Alternatives to APIsec on Echo

What middleBrick covers

  • Black-box scanning with no agents or code access
  • Covers 12 categories aligned to OWASP API Top 10
  • OpenAPI 3.0/3.1 and Swagger 2.0 spec analysis
  • Authenticated scans with Bearer, API key, Basic, and cookie
  • Compliance mapping to PCI-DSS 4.0 and SOC 2 Type II
  • Integrations including dashboard, CLI, GitHub Action, MCP

Black-box scanning for Echo applications

This scanner operates as a black-box solution, requiring no agents, SDKs, or framework-specific instrumentation. It submits requests to a reachable URL and analyzes responses, making it applicable to services built with Echo as well as other frameworks. Because it does not need access to source code or a build pipeline, it fits into existing test and deployment workflows without requiring changes to how the Echo application is packaged or deployed.

Detection coverage aligned to OWASP API Top 10

The scanner evaluates 12 security categories aligned to OWASP API Top 10 (2023). For services implemented with Echo, it checks authentication bypasses, JWT misconfigurations such as alg=none or HS256 with weak secrets, IDOR via sequential ID probing, and over-exposed data fields that can indicate insufficient property authorization. Input validation checks include CORS wildcard usage with credentials, dangerous HTTP methods, and debug endpoints. Additional coverage spans rate-limiting headers, PII and API key exposure, HTTPS and HSTS enforcement, SSRF indicators in URL-accepting parameters, and unsafe consumption patterns such as excessive third-party callbacks.

OpenAPI spec analysis and authenticated scanning

When provided with an OpenAPI definition, the parser supports OpenAPI 3.0, 3.1, and Swagger 2.0 with recursive $ref resolution. It cross-references the spec against runtime behavior to surface undefined security schemes, deprecated operations, and missing pagination or rate-limiting definitions. For authenticated scans, supported methods include Bearer tokens, API keys, Basic auth, and cookies. Domain verification is enforced through DNS TXT records or an HTTP well-known file to ensure only the domain owner can submit credentials, and forwarded headers are limited to Authorization, X-API-Key, Cookie, and X-Custom-* headers.

Limitations relevant to Echo security testing

The scanner does not execute intrusive payloads, so it does not perform active SQL injection or command injection testing. It does not detect business logic vulnerabilities that require an understanding of Echo-specific routing or domain-specific workflows, nor does it assess blind SSRF due to the absence of out-of-band infrastructure validation. It also does not replace a human pentester for high-stakes audits, and findings should be reviewed in the context of the application’s data flow and threat model.

Compliance mapping and integrations

Findings map directly to PCI-DSS 4.0, SOC 2 Type II, and OWASP API Top 10 (2023). The tool helps you prepare for audits by surfacing findings relevant to controls described in these frameworks, though it does not certify compliance. Integrations include a web dashboard for trend tracking, a CLI via the middlebrick npm package with JSON or text output, a GitHub Action that can fail builds on score degradation, an MCP server for AI coding assistants, and programmatic access through an API client. Continuous monitoring options support scheduled rescans and HMAC-SHA256 signed webhooks with failure auto-disable.

Frequently Asked Questions

Can this scanner test an Echo API for business logic flaws?
No.

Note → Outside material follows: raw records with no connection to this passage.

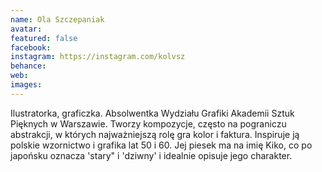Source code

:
 ```yaml
---
name: Ola Szczepaniak
avatar: 
featured: false
facebook: 
instagram: https://instagram.com/kolvsz
behance: 
web:
images:
---
```

Ilustratorka, graficzka. Absolwentka Wydziału Grafiki Akademii Sztuk Pięknych w Warszawie. Tworzy kompozycje, często na pograniczu abstrakcji, w których najważniejszą rolę gra kolor i faktura. Inspiruje ją polskie wzornictwo i grafika lat 50 i 60. Jej piesek ma na imię Kiko, co po japońsku oznacza 'stary" i 'dziwny' i idealnie opisuje jego charakter.
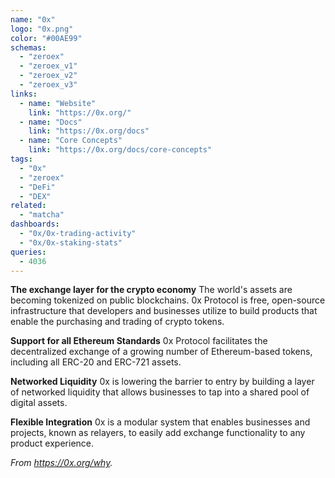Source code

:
 ```yaml
---
name: "0x"
logo: "0x.png"
color: "#00AE99"
schemas:
  - "zeroex"
  - "zeroex_v1"
  - "zeroex_v2"
  - "zeroex_v3"
links:
  - name: "Website"
    link: "https://0x.org/"
  - name: "Docs"
    link: "https://0x.org/docs"
  - name: "Core Concepts"
    link: "https://0x.org/docs/core-concepts"
tags:
  - "0x"
  - "zeroex"
  - "DeFi"
  - "DEX"
related:
  - "matcha"
dashboards:
  - "0x/0x-trading-activity"
  - "0x/0x-staking-stats"
queries:
  - 4036
---
```


**The exchange layer for the crypto economy**
The world's assets are becoming tokenized on public blockchains. 0x Protocol is free, open-source infrastructure that developers and businesses utilize to build products that enable the purchasing and trading of crypto tokens.

**Support for all Ethereum Standards**
0x Protocol facilitates the decentralized exchange of a growing number of Ethereum-based tokens, including all ERC-20 and ERC-721 assets.

**Networked Liquidity**
0x is lowering the barrier to entry by building a layer of networked liquidity that allows businesses to tap into a shared pool of digital assets.

**Flexible Integration**
0x is a modular system that enables businesses and projects, known as relayers, to easily add exchange functionality to any product experience.

*From https://0x.org/why.*

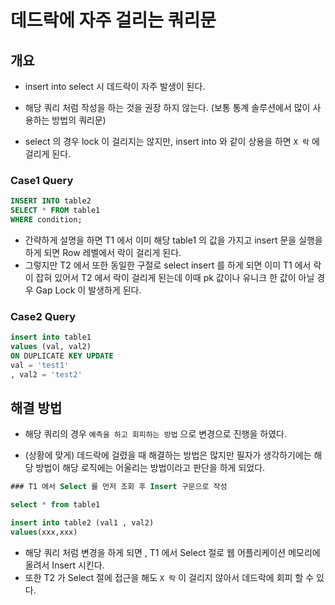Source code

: 

# 데드락에 자주 걸리는 쿼리문 

## 개요

* insert into select 시 데드락이 자주 발생이 된다. 

* 해당 쿼리 처럼 작성을 하는 것을 권장 하지 않는다. (보통 통계 솔루션에서 많이 사용하는 방법의 쿼리문)

* select 의 경우 lock 이 걸리지는 않지만,  insert into 와 같이 상용을 하면 `X 락` 에 걸리게 된다. 


### Case1 Query

```sql
INSERT INTO table2
SELECT * FROM table1
WHERE condition;
```

* 간략하게 설명을 하면 T1 에서 이미 해당 table1 의 값을 가지고 insert 문을 실행을 하게 되면 Row 레벨에서 락이 걸리게 된다. 
* 그렇지만 T2 에서 또한 동일한 구절로 select insert 를 하게 되면 이미 T1 에서 락이 잡혀 있어서 T2 에서 락이 걸리게 된는데 이때 pk 값이나 유니크 한 값이 아닐 경우 Gap Lock 이 발생하게 된다. 


### Case2 Query 

```sql
insert into table1 
values (val, val2)
ON DUPLICATE KEY UPDATE 
val = 'test1'
, val2 = 'test2' 
```


## 해결 방법 

* 해당 쿼리의 경우 `예측을 하고 회피하는 방법` 으로 변경으로 진행을 하였다. 

* (상황에 맞게) 데드락에 걸렸을 때 해결하는 방법은 많지만 필자가 생각하기에는 해당 방법이 해당 로직에는 어울리는 방법이라고 판단을 하게 되었다.

```sql
### T1 에서 Select 를 먼저 조회 후 Insert 구문으로 작성 

select * from table1 

insert into table2 (val1 , val2)
values(xxx,xxx)
```

* 해당 쿼리 처럼 변경을 하게 되면 , T1 에서 Select 절로 웹 어플리케이션 메모리에 올려서 Insert 시킨다. 
* 또한 T2 가 Select 절에 접근을 해도 `X 락` 이 걸리지 않아서 데드락에 회피 할 수 있다.

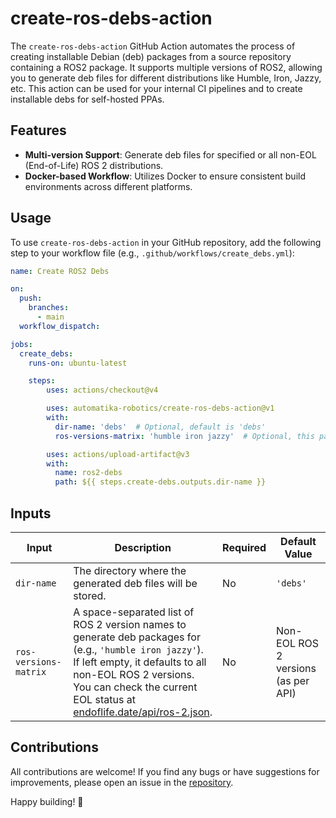 # create-ros-debs-action

The `create-ros-debs-action` GitHub Action automates the process of creating installable Debian (deb) packages from a source repository containing a ROS2 package. It supports multiple versions of ROS2, allowing you to generate deb files for different distributions like Humble, Iron, Jazzy, etc. This action can be used for your internal CI pipelines and to create installable debs for self-hosted PPAs. 

## Features

- **Multi-version Support**: Generate deb files for specified or all non-EOL (End-of-Life) ROS 2 distributions.
- **Docker-based Workflow**: Utilizes Docker to ensure consistent build environments across different platforms.

## Usage

To use `create-ros-debs-action` in your GitHub repository, add the following step to your workflow file (e.g., `.github/workflows/create_debs.yml`):

```yaml
name: Create ROS2 Debs

on:
  push:
    branches:
      - main
  workflow_dispatch:

jobs:
  create_debs:
    runs-on: ubuntu-latest

    steps:
        uses: actions/checkout@v4

        uses: automatika-robotics/create-ros-debs-action@v1
        with:
          dir-name: 'debs'  # Optional, default is 'debs'
          ros-versions-matrix: 'humble iron jazzy'  # Optional, this parameter is a space separated list of strings. Defaults to non-EOL ROS2 versions

        uses: actions/upload-artifact@v3
        with:
          name: ros2-debs
          path: ${{ steps.create-debs.outputs.dir-name }}
```

## Inputs

| Input                 | Description                                                                                                                                                                                                                               | Required | Default Value                                   |
|-----------------------|-------------------------------------------------------------------------------------------------------------------------------------------------------------------------------------------------------------------------------------------|----------|---------------------------------------------------|
| `dir-name`            | The directory where the generated deb files will be stored.                                                                                                                                                                               | No       | `'debs'`                                        |
| `ros-versions-matrix` | A space-separated list of ROS 2 version names to generate deb packages for (e.g., `'humble iron jazzy'`). If left empty, it defaults to all non-EOL ROS 2 versions. You can check the current EOL status at [endoflife.date/api/ros-2.json](https://endoflife.date/api/ros-2.json). | No       | Non-EOL ROS 2 versions (as per API)             |

## Contributions

All contributions are welcome! If you find any bugs or have suggestions for improvements, please open an issue in the [repository](https://github.com/automatika-robotics/push-to-release-repo-action/issues).


Happy building! 🚀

The scanner detects implementation and configuration issues but does not understand domain-specific logic. Business logic vulnerabilities in Echo services require manual review and expert analysis.
Does scanning an Echo service require code or SDK changes?
No. The scanner is black-box and does not need agents, SDKs, or framework-specific integrations. It works with any service reachable via HTTP.
What authentication methods does the scanner support for Echo APIs?
It supports Bearer tokens, API keys, Basic auth, and cookies. Authenticated scans require domain verification to ensure only the domain owner can submit credentials.
Does the scanner perform active SQL injection or command injection tests?
It does not. Those tests are outside scope because they require intrusive payloads that the scanner does not send.
How are compliance claims framed for frameworks like Echo?
The scanner maps findings to specific frameworks such as PCI-DSS 4.0, SOC 2 Type II, and OWASP API Top 10. For other regulations, it supports audit evidence and aligns with security controls without claiming certification.